══ Data under study ══

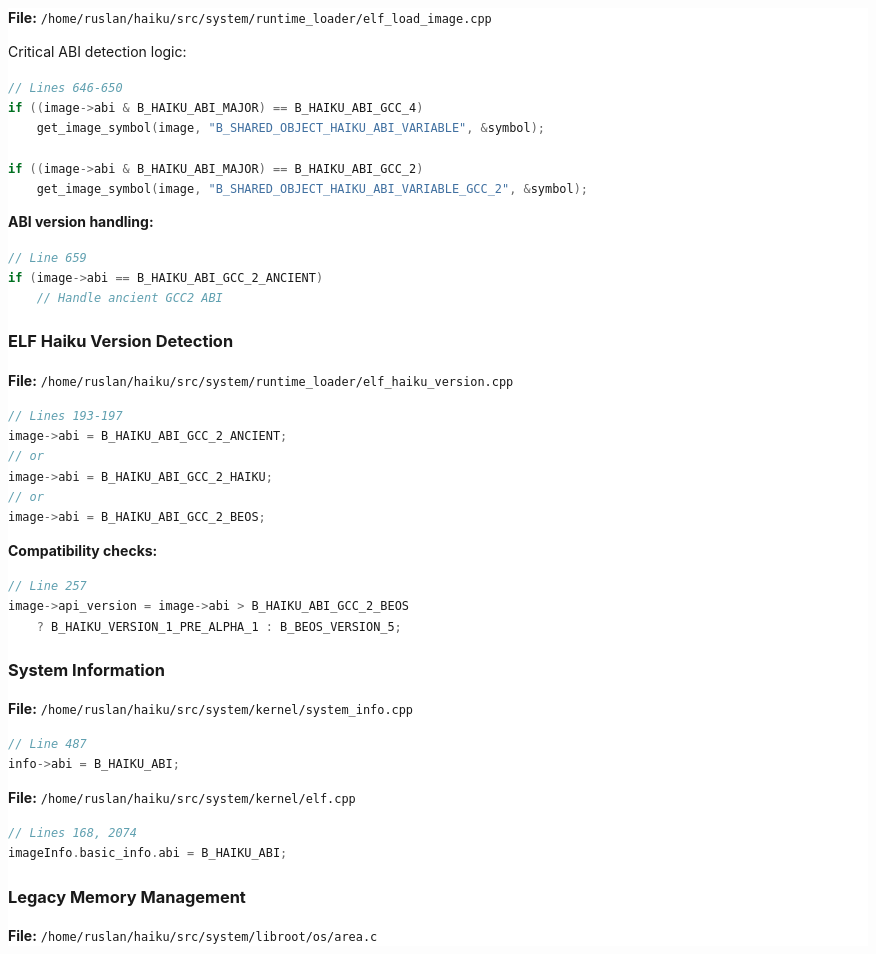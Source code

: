 **File:** `/home/ruslan/haiku/src/system/runtime_loader/elf_load_image.cpp`

Critical ABI detection logic:
```cpp
// Lines 646-650
if ((image->abi & B_HAIKU_ABI_MAJOR) == B_HAIKU_ABI_GCC_4)
    get_image_symbol(image, "B_SHARED_OBJECT_HAIKU_ABI_VARIABLE", &symbol);

if ((image->abi & B_HAIKU_ABI_MAJOR) == B_HAIKU_ABI_GCC_2)
    get_image_symbol(image, "B_SHARED_OBJECT_HAIKU_ABI_VARIABLE_GCC_2", &symbol);
```

**ABI version handling:**
```cpp
// Line 659
if (image->abi == B_HAIKU_ABI_GCC_2_ANCIENT)
    // Handle ancient GCC2 ABI
```

### ELF Haiku Version Detection

**File:** `/home/ruslan/haiku/src/system/runtime_loader/elf_haiku_version.cpp`

```cpp
// Lines 193-197
image->abi = B_HAIKU_ABI_GCC_2_ANCIENT;
// or
image->abi = B_HAIKU_ABI_GCC_2_HAIKU;
// or
image->abi = B_HAIKU_ABI_GCC_2_BEOS;
```

**Compatibility checks:**
```cpp
// Line 257
image->api_version = image->abi > B_HAIKU_ABI_GCC_2_BEOS
    ? B_HAIKU_VERSION_1_PRE_ALPHA_1 : B_BEOS_VERSION_5;
```

### System Information

**File:** `/home/ruslan/haiku/src/system/kernel/system_info.cpp`
```cpp
// Line 487
info->abi = B_HAIKU_ABI;
```

**File:** `/home/ruslan/haiku/src/system/kernel/elf.cpp`
```cpp
// Lines 168, 2074
imageInfo.basic_info.abi = B_HAIKU_ABI;
```

### Legacy Memory Management

**File:** `/home/ruslan/haiku/src/system/libroot/os/area.c`
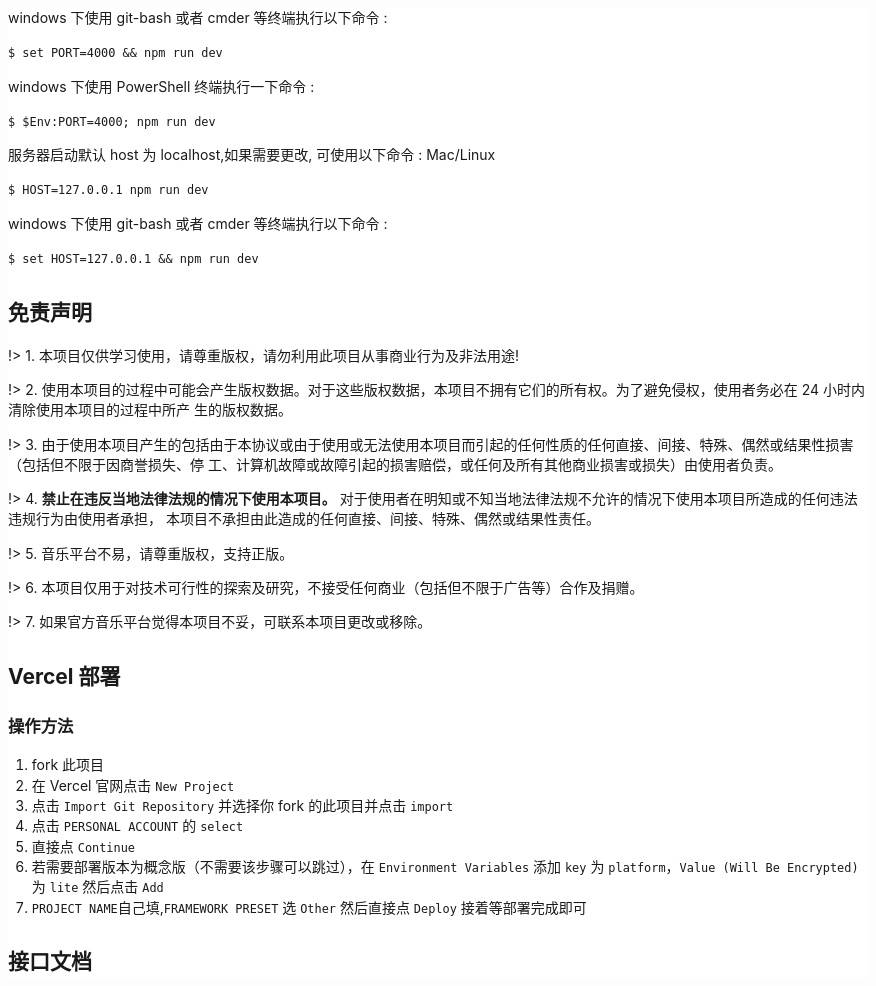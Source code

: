 windows 下使用 git-bash 或者 cmder 等终端执行以下命令 :

```shell
$ set PORT=4000 && npm run dev
```

windows 下使用 PowerShell 终端执行一下命令 :

```shell
$ $Env:PORT=4000; npm run dev
```

服务器启动默认 host 为 localhost,如果需要更改, 可使用以下命令 : Mac/Linux

```shell
$ HOST=127.0.0.1 npm run dev
```

windows 下使用 git-bash 或者 cmder 等终端执行以下命令 :

```shell
$ set HOST=127.0.0.1 && npm run dev
```

## 免责声明

!> 1. 本项目仅供学习使用，请尊重版权，请勿利用此项目从事商业行为及非法用途!

!> 2. 使用本项目的过程中可能会产生版权数据。对于这些版权数据，本项目不拥有它们的所有权。为了避免侵权，使用者务必在 24 小时内清除使用本项目的过程中所产
生的版权数据。

!> 3. 由于使用本项目产生的包括由于本协议或由于使用或无法使用本项目而引起的任何性质的任何直接、间接、特殊、偶然或结果性损害（包括但不限于因商誉损失、停
工、计算机故障或故障引起的损害赔偿，或任何及所有其他商业损害或损失）由使用者负责。

!> 4. **禁止在违反当地法律法规的情况下使用本项目。** 对于使用者在明知或不知当地法律法规不允许的情况下使用本项目所造成的任何违法违规行为由使用者承担，
本项目不承担由此造成的任何直接、间接、特殊、偶然或结果性责任。

!> 5. 音乐平台不易，请尊重版权，支持正版。

!> 6. 本项目仅用于对技术可行性的探索及研究，不接受任何商业（包括但不限于广告等）合作及捐赠。

!> 7. 如果官方音乐平台觉得本项目不妥，可联系本项目更改或移除。

## Vercel 部署

### 操作方法

1. fork 此项目
2. 在 Vercel 官网点击 `New Project`
3. 点击 `Import Git Repository` 并选择你 fork 的此项目并点击 `import`
4. 点击 `PERSONAL ACCOUNT` 的 `select`
5. 直接点 `Continue`
6. 若需要部署版本为概念版（不需要该步骤可以跳过），在 `Environment Variables` 添加 `key` 为 `platform`，`Value (Will Be Encrypted)` 为 `lite` 然后点击
   `Add`
7. `PROJECT NAME`自己填,`FRAMEWORK PRESET` 选 `Other` 然后直接点 `Deploy` 接着等部署完成即可

## 接口文档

═══

(Your assignment): Where a line above contains the string "Lines", copy that line.

(Answer for this exercise):
// Lines 646-650
// Lines 193-197
// Lines 168, 2074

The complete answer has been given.